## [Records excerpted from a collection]

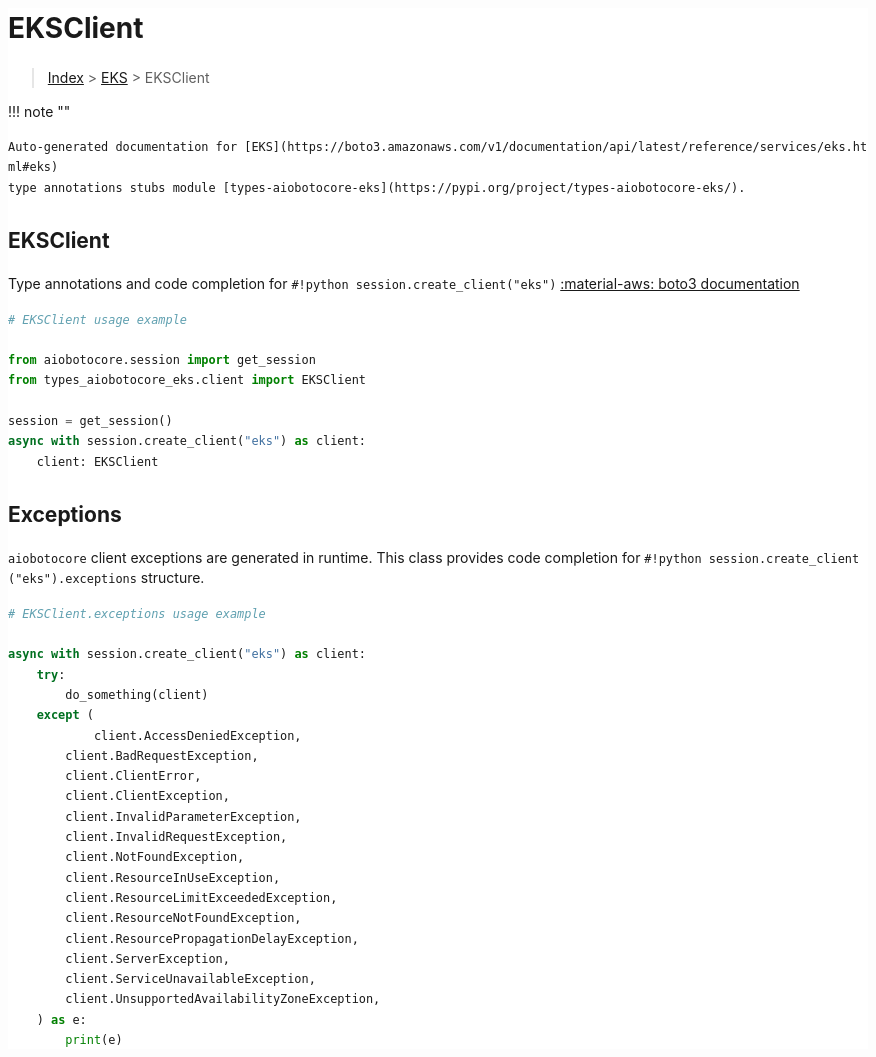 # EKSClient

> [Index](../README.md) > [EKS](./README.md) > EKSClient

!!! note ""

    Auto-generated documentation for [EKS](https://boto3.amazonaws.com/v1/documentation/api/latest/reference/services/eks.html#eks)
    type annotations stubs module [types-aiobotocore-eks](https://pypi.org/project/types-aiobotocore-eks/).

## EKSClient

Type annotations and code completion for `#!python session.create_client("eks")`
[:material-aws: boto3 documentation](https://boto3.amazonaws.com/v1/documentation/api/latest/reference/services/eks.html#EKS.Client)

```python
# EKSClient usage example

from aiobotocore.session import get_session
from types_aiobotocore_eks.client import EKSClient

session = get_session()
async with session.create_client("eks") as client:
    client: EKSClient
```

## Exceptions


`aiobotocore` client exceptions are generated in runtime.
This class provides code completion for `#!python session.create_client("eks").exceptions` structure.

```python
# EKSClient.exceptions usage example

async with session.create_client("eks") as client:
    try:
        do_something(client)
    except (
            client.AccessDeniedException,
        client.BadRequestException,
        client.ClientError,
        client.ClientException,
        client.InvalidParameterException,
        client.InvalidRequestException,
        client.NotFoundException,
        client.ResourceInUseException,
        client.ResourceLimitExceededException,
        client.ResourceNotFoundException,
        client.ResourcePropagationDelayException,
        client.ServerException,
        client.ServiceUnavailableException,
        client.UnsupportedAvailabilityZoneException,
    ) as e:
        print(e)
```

## [What is needed]
Please restate the entries word for word. Skip the pictures.

## [Result]
 # EKSClient

> [Index](../README.md) > [EKS](./README.md) > EKSClient

!!! note ""

    Auto-generated documentation for [EKS](https://boto3.amazonaws.com/v1/documentation/api/latest/reference/services/eks.html#eks)
    type annotations stubs module [types-aiobotocore-eks](https://pypi.org/project/types-aiobotocore-eks/).

## EKSClient

Type annotations and code completion for `#!python session.create_client("eks")`
[:material-aws: boto3 documentation](https://boto3.amazonaws.com/v1/documentation/api/latest/reference/services/eks.html#EKS.Client)

```python
# EKSClient usage example

from aiobotocore.session import get_session
from types_aiobotocore_eks.client import EKSClient

session = get_session()
async with session.create_client("eks") as client:
    client: EKSClient
```

## Exceptions


`aiobotocore` client exceptions are generated in runtime.
This class provides code completion for `#!python session.create_client("eks").exceptions` structure.

```python
# EKSClient.exceptions usage example

async with session.create_client("eks") as client:
    try:
        do_something(client)
    except (
            client.AccessDeniedException,
        client.BadRequestException,
        client.ClientError,
        client.ClientException,
        client.InvalidParameterException,
        client.InvalidRequestException,
        client.NotFoundException,
        client.ResourceInUseException,
        client.ResourceLimitExceededException,
        client.ResourceNotFoundException,
        client.ResourcePropagationDelayException,
        client.ServerException,
        client.ServiceUnavailableException,
        client.UnsupportedAvailabilityZoneException,
    ) as e:
        print(e)
```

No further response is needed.